The NBC reality show Biggest Loser has kicked off another season and another chance to drive home to our country just how out of control obesity is and, well, how much work it takes to overcome it once you’ve lost control.

I haven’t watched the show since I followed an entire series in my blog a few years back and was very disappointed when the whole point of the show was lost by one contestant playing games with the system and, frankly, NBC allowing it.

In concept the show is right on the money for what we American’s need. We need to have fat thrown in our face, visually and intellectually. We need to know, and I fault NBC for not taking more license to do it, that obesity is the tip of a deadly iceberg. Being overweight is just the first step off into a world of health problems that include high blood pressure, type 2 diabetes, heart attack, coronary artery disease, stroke and cancer.
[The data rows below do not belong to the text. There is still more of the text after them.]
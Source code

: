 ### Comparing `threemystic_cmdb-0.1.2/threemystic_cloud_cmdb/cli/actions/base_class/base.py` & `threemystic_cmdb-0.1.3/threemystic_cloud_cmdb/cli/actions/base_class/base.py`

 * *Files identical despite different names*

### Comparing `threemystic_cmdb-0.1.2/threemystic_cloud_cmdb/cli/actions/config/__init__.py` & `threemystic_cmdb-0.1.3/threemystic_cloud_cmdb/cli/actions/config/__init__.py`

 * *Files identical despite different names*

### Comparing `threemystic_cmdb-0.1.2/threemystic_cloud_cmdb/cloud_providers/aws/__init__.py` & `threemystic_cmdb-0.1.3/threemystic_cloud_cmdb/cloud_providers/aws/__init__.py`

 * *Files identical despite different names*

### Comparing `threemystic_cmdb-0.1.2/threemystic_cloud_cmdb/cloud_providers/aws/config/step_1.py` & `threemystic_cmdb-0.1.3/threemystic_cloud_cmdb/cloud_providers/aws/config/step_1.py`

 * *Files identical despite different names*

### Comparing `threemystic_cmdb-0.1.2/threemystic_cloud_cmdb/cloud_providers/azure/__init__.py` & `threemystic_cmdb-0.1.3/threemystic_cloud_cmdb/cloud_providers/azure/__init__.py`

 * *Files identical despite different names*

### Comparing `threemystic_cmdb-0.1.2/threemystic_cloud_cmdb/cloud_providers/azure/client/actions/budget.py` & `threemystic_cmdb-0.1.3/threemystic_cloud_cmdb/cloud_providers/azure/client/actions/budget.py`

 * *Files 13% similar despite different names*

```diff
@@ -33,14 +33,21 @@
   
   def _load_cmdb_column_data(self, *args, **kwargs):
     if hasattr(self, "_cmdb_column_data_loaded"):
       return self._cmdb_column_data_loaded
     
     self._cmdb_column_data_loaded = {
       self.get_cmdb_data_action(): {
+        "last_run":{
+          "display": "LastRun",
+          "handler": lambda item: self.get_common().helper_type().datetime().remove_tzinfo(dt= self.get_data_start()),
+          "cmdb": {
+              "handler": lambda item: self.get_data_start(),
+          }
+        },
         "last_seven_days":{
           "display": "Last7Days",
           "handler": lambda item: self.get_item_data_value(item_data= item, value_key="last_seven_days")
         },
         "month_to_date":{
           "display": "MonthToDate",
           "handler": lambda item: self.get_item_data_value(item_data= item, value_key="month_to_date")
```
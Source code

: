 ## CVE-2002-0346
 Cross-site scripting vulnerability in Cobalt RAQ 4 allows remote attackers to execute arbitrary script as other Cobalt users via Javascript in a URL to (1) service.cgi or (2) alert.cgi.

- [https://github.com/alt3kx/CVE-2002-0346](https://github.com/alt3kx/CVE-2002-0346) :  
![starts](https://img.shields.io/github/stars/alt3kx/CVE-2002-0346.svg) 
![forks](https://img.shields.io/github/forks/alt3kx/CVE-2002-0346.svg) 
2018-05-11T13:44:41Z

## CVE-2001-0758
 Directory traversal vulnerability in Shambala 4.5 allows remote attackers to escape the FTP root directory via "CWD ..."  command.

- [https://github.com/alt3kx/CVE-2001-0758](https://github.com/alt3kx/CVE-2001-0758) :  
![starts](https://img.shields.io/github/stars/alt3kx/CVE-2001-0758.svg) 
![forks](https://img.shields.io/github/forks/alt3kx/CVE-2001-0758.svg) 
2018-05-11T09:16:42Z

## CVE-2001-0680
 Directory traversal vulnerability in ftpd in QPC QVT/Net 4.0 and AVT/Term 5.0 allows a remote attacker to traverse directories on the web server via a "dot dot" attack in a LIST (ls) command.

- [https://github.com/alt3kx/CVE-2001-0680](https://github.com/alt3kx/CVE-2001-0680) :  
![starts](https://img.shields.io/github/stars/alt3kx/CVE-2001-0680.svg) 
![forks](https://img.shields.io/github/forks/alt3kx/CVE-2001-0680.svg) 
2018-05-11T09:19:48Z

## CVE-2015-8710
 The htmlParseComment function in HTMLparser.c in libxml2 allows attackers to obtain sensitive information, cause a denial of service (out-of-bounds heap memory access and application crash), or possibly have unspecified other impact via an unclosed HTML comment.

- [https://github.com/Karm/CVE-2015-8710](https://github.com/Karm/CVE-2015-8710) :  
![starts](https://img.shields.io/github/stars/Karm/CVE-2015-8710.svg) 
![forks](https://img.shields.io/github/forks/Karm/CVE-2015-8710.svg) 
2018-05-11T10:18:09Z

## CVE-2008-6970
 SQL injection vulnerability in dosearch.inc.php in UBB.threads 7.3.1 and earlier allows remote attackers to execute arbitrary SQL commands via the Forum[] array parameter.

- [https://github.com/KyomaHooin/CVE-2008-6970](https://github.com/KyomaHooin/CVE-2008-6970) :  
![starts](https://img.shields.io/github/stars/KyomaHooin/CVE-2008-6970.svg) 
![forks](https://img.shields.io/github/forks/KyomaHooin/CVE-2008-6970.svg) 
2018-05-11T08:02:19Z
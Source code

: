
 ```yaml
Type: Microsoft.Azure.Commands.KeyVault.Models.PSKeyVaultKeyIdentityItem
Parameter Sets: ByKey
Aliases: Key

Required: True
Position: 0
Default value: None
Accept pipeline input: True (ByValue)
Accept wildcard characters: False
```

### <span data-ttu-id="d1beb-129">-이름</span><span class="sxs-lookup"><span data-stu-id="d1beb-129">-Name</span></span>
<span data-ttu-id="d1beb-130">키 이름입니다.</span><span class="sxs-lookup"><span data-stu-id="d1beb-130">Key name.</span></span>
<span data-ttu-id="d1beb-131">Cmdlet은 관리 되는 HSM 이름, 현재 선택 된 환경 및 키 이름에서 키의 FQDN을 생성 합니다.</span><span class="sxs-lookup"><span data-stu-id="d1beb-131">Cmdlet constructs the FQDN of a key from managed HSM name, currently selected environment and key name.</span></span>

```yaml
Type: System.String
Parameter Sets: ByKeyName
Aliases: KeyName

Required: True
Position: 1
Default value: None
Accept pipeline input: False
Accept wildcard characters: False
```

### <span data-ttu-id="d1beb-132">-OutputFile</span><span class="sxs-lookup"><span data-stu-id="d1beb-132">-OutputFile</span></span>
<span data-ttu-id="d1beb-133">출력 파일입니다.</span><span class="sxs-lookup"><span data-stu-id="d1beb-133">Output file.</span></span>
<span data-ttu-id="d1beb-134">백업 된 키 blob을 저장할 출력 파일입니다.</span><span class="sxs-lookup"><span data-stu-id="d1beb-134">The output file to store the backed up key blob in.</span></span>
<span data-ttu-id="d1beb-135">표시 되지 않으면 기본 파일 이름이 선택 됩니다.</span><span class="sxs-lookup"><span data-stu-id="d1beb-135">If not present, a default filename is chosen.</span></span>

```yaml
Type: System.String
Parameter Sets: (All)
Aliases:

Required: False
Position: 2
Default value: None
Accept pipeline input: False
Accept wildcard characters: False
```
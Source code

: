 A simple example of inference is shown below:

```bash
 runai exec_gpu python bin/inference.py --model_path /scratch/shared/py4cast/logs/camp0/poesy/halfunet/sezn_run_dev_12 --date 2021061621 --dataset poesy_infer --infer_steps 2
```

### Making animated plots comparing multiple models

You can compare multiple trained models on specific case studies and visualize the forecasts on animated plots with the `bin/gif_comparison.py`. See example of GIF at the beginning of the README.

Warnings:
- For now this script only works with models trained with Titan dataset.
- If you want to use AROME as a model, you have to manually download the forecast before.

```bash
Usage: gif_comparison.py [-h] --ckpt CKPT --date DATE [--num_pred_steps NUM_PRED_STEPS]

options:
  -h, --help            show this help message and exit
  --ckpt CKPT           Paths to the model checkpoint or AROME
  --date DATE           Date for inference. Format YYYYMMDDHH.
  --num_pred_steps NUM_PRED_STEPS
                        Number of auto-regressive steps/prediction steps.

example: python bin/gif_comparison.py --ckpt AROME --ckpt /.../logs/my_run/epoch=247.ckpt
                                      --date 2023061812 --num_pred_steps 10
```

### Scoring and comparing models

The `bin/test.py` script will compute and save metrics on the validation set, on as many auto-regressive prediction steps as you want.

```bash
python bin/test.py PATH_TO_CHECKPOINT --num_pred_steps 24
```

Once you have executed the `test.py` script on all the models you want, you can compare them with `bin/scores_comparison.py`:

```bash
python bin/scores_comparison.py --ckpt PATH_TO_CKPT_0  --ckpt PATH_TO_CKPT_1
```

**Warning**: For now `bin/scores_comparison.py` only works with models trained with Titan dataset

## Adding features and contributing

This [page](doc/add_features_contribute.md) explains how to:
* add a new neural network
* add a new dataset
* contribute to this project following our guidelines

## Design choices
From a life insurance underwriting standpoint the potential risks have to be weighed. All life insurance companies have build charts and all of them have a limit. While there are a few companies that will still insure someone who is, say, 6’1, 425, they do so cautiously. Insuring someone of that stature at all requires them to be healthy at the time. They can’t have started down the slope of health risks described above.

It is that list of potential disasters waiting to happen that leads more life insurance companies all the time toward a more lenient stance toward bariatric surgery, gastric bypass. What was often derided by the public and a lot of health professionals as the lazy way out of a self induced problem, is now seen as a prudent way to regain a foot hold on health that might not otherwise be achievable.

Bottom line. So Biggest Loser makes a reality “game” show of it. I truly hope that it inspires some to follow and tackle their challenges head on, but I also truly hope that NBC will see the chance they are missing for real education and allow 5 minutes of their precious air time per episode to make that education a reality.